This is where my problem lies, I don't know how to access those special chars.
In my example the char "ä" would use hmm[0] and hmm[1].
#include <stdio.h>
#include <stdlib.h>
#include <string.h>
int main()
{
char* hmm = "äö";
printf("%c\n", hmm[0]); //i want to print "ä"
printf("%i\n", strlen(hmm));
return 0;
}
Thanks, i tried to run my attached code in Eclipse, there it works. I assume because it uses 64 bits and the "ä" has enough space to fit. strlen confirms that each "ä" is only counted as one element.
So i guess i could somehow tell it to allocate more space for each char (so "ä" can fit)?
#include <stdio.h>
#include <stdlib.h>
int main()
{
char* hmm = "äüö";
printf("%c\n", hmm[0]);
printf("%c\n", hmm[1]);
printf("%c\n", hmm[2]);
return 0;
}
A char always used one byte.
In your case you think that "ä" is one char: Wrong.
Open your .c source code with an hexadecimal viewer and you will see that ä is using 2 char because the file is encoded in UTF8
Now the question is do you want to use wide character ?
#include <stdio.h>
#include <stdlib.h>
#include <wchar.h>
#include <locale.h>
int main()
{
const wchar_t hmm[] = L"äö";
setlocale(LC_ALL, "");
wprintf(L"%ls\n", hmm);
wprintf(L"%lc\n", hmm[0]);
wprintf(L"%i\n", wcslen(hmm));
return 0;
}
Your data is in a multi-byte encoding. Therefore, you need to use multibyte character handling techniques to divvy up the string. For example:
#include <stdio.h>
#include <string.h>
#include <locale.h>
int main(void)
{
char* hmm = "äö";
int off = 0;
int len;
int max = strlen(hmm);
setlocale(LC_ALL, "");
printf("<<%s>>\n", hmm);
printf("%zi\n", strlen(hmm));
while (hmm[off] != '\0' && (len = mblen(&hmm[off], max - off)) > 0)
{
printf("<<%.*s>>\n", len, &hmm[off]);
off += len;
}
return 0;
}
On my Mac, it produced:
<<äö>>
4
<<ä>>
<<ö>>
The call to setlocale() was crucial; without that, the program runs in the "C" locale instead of my en_US.UTF-8 locale, and mblen() mishandled things:
<<äö>>
4
<<?>>
<<?>>
<<?>>
<<?>>
The questions marks appear because the bytes being printed are invalid single bytes as far as the UTF-8 terminal is concerned.
You can also use wide characters and wide-character printing, as shown in benjarobin's answer..
Sorry to drag this on. Though I think its important to highlight some issues. As I understand it OS-X has the ability to have the default OS code page to be UTF-8 so the answer is mostly in regards to Windows that under the hood uses UTF-16, and its default ACP code page is dependent on the specified OS region.
Firstly you can open Character Map, and find that
äö
Both reside in the code page 1252 (western), so this is not a MBCS issue.
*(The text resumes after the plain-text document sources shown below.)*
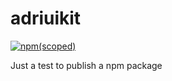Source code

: # adriuikit

[![npm(scoped)](https://img.shields.io/npm/v/@amoiraud/adriuikit)](https://github.com/amoiraud/adriuikit)

Just a test to publish a npm package
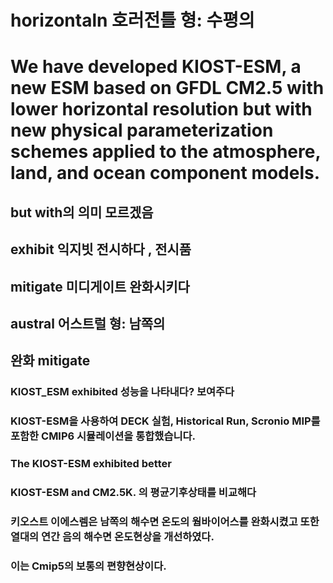 # horizontaln 호러전틀 형: 수평의 
 
# We have developed KIOST-ESM, a new ESM based on GFDL CM2.5 with lower horizontal resolution but with new physical parameterization schemes applied to the atmosphere, land, and ocean component models. 
## but with의 의미 모르겠음

## exhibit 익지빗 전시하다 , 전시품
## mitigate  미디게이트 완화시키다 
## austral 어스트럴 형: 남쪽의
## 완화 mitigate
### KIOST_ESM exhibited 성능을 나타내다? 보여주다

###  KIOST-ESM을 사용하여 DECK 실험, Historical Run, Scronio MIP를 포함한 CMIP6 시뮬레이션을 통합했습니다.
### The KIOST-ESM exhibited better 
### KIOST-ESM and CM2.5K. 의 평균기후상태를 비교해다

### 키오스트 이에스렘은 남쪽의 해수면 온도의 웜바이어스를 완화시켰고 또한 열대의 연간 음의 해수면 온도현상을 개선하였다.
### 이는 Cmip5의 보통의 편향현상이다.


### 



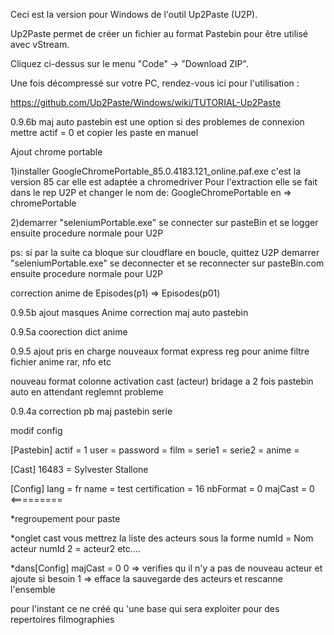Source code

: Ceci est la version pour Windows de l'outil Up2Paste (U2P).

Up2Paste permet de créer un fichier au format Pastebin pour être utilisé avec vStream.

Cliquez ci-dessus sur le menu "Code" -> "Download ZIP".

Une fois décompressé sur votre PC, rendez-vous ici pour l'utilisation : 

https://github.com/Up2Paste/Windows/wiki/TUTORIAL-Up2Paste

0.9.6b
maj auto pastebin est une option
si des problemes de connexion 
mettre actif = 0
et copier les paste en manuel

Ajout chrome portable

1)installer GoogleChromePortable_85.0.4183.121_online.paf.exe
c'est la version 85 car elle est adaptée a chromedriver
Pour l'extraction elle se fait dans le rep U2P et changer le nom de:
GoogleChromePortable en => chromePortable

 
2)demarrer "seleniumPortable.exe" se connecter sur pasteBin et se logger
ensuite procedure normale pour U2P

ps: si par la suite ca bloque sur cloudflare en boucle, quittez U2P
demarrer "seleniumPortable.exe" se deconnecter et se reconnecter sur pasteBin.com
ensuite procedure normale pour U2P

correction anime de Episodes(p1) => Episodes(p01) 

0.9.5b
ajout masques Anime
correction maj auto pastebin

0.9.5a
coorection dict anime

0.9.5
ajout pris en charge nouveaux format express reg pour anime
filtre fichier anime rar, nfo etc 

nouveau format colonne
activation cast (acteur)
bridage a 2 fois pastebin auto en attendant reglemnt probleme


0.9.4a
correction pb maj pastebin serie

modif config

[Pastebin]
actif = 1
user =
password =
film =
serie1 =
serie2 =
anime =

[Cast]
16483 = Sylvester Stallone

[Config]
lang = fr
name = test
certification = 16
nbFormat = 0
majCast = 0 <=========

*regroupement pour paste

*onglet cast
vous mettrez la liste des acteurs sous la forme
numId = Nom acteur
numId 2 = acteur2
etc....

*dans[Config]
majCast = 0
0 => verifies qu il n'y a pas de nouveau acteur et ajoute si besoin
1 => efface la sauvegarde des acteurs et rescanne l'ensemble

pour l'instant ce ne créé qu 'une base qui sera exploiter pour des repertoires filmographies


<!--
**Up2Paste/Up2Paste** is a ✨ _special_ ✨ repository because its `README.md` (this file) appears on your GitHub profile.

Here are some ideas to get you started:

- 🔭 I’m currently working on ...
- 🌱 I’m currently learning ...
- 👯 I’m looking to collaborate on ...
- 🤔 I’m looking for help with ...
- 💬 Ask me about ...
- 📫 How to reach me: ...
- 😄 Pronouns: ...
- ⚡ Fun fact: ...
-->
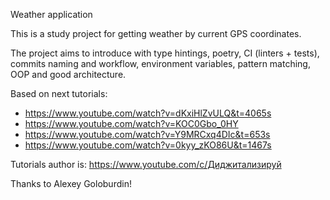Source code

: Weather application

This is a study project for getting weather by current GPS coordinates.

The project aims to introduce with type hintings, poetry, CI (linters + tests),
commits naming and workflow, environment variables, pattern matching, OOP and
good architecture.

Based on next tutorials:
  - https://www.youtube.com/watch?v=dKxiHlZvULQ&t=4065s
  - https://www.youtube.com/watch?v=KOC0Gbo_0HY
  - https://www.youtube.com/watch?v=Y9MRCxq4DIc&t=653s
  - https://www.youtube.com/watch?v=0kyy_zKO86U&t=1467s

Tutorials author is:
  https://www.youtube.com/c/Диджитализируй

Thanks to Alexey Goloburdin!

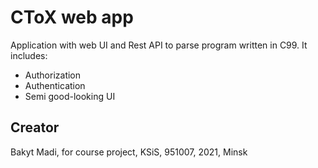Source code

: # CToX web app
Application with web UI and Rest API to parse program written in C99.
It includes:
- Authorization
- Authentication
- Semi good-looking UI

## Creator
Bakyt Madi, for course project, KSiS, 951007, 2021, Minsk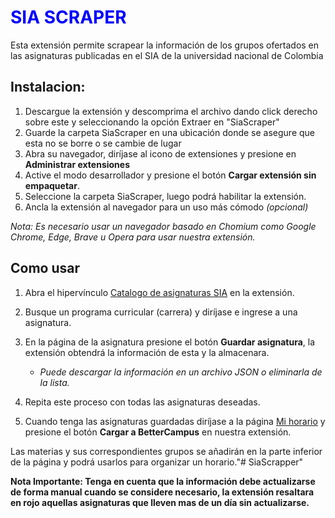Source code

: <h1 style='color: blue;'>SIA SCRAPER</h1>

Esta extensión permite scrapear la información de los grupos ofertados en las asignaturas publicadas en el SIA de la universidad nacional de Colombia

## Instalacion:
1. Descargue la extensión y descomprima el archivo dando click derecho sobre este y seleccionando la opción Extraer en "SiaScraper\"
2. Guarde la carpeta SiaScraper en una ubicación donde se asegure que esta no se borre o se cambie de lugar
3. Abra su navegador, diríjase al icono de extensiones y presione en **Administrar extensiones**
4. Active el modo desarrollador y presione el botón **Cargar extensión sin empaquetar**.
5. Seleccione la carpeta SiaScraper, luego podrá habilitar la extensión.
6. Ancla la extensión al navegador para un uso más cómodo _(opcional)_

_Nota: Es necesario usar un navegador basado en Chomium como Google Chrome, Edge, Brave u Opera para usar nuestra extensión._

## Como usar
1. Abra el hipervínculo [Catalogo de asignaturas SIA](https://sia.unal.edu.co/ServiciosApp/facespublico/public/servicioPublico.jsf?taskflowId=task-flow-AC_CatalogoAsignaturas) en la extensión.
2. Busque un programa curricular (carrera) y diríjase e ingrese a una asignatura.
3. En la página de la asignatura presione el botón **Guardar asignatura**, la extensión obtendrá la información de esta y la almacenara.

    - _Puede descargar la información en un archivo JSON o eliminarla de la lista._

4. Repita este proceso con todas las asignaturas deseadas.

5. Cuando tenga las asignaturas guardadas diríjase a la página [Mi horario](https://bettercampus.vercel.app/calendar) y presione el botón **Cargar a BetterCampus** en nuestra extensión.

Las materias y sus correspondientes grupos se añadirán en la parte inferior de la página y podrá usarlos para organizar un horario."# SiaScrapper"
    
**Nota Importante: Tenga en cuenta que la información debe actualizarse de forma manual cuando se considere necesario, la extensión resaltara en rojo aquellas asignaturas que lleven mas de un día sin actualizarse.**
The only way it could be a MBCS issue is if you saved the file using MBCS (Shift-JIS,Big5,Korean,GBK) encoding.
The answer, of using
setlocale( LC_ALL, "" )
Does not give insight into the reason why, äö was rendered in the command prompt window incorrectly.
Command Prompt does use its own code pages, namely OEM code pages. Here is a reference to the following (OEM) code pages available with their character map's.
Going into command prompt and typing the following command (Chcp) Will reveal the current OEM code page that the command prompt is using.
Following Microsoft documentation by using setlocal(LC_ALL,"") it details the following behavior.
setlocale( LC_ALL, "" );
Sets the locale to the default, which is the user-default ANSI code page obtained from the operating system.
You can do this manually, by using chcp and passing your required code page, then run your application and it should output the text perfectly fine.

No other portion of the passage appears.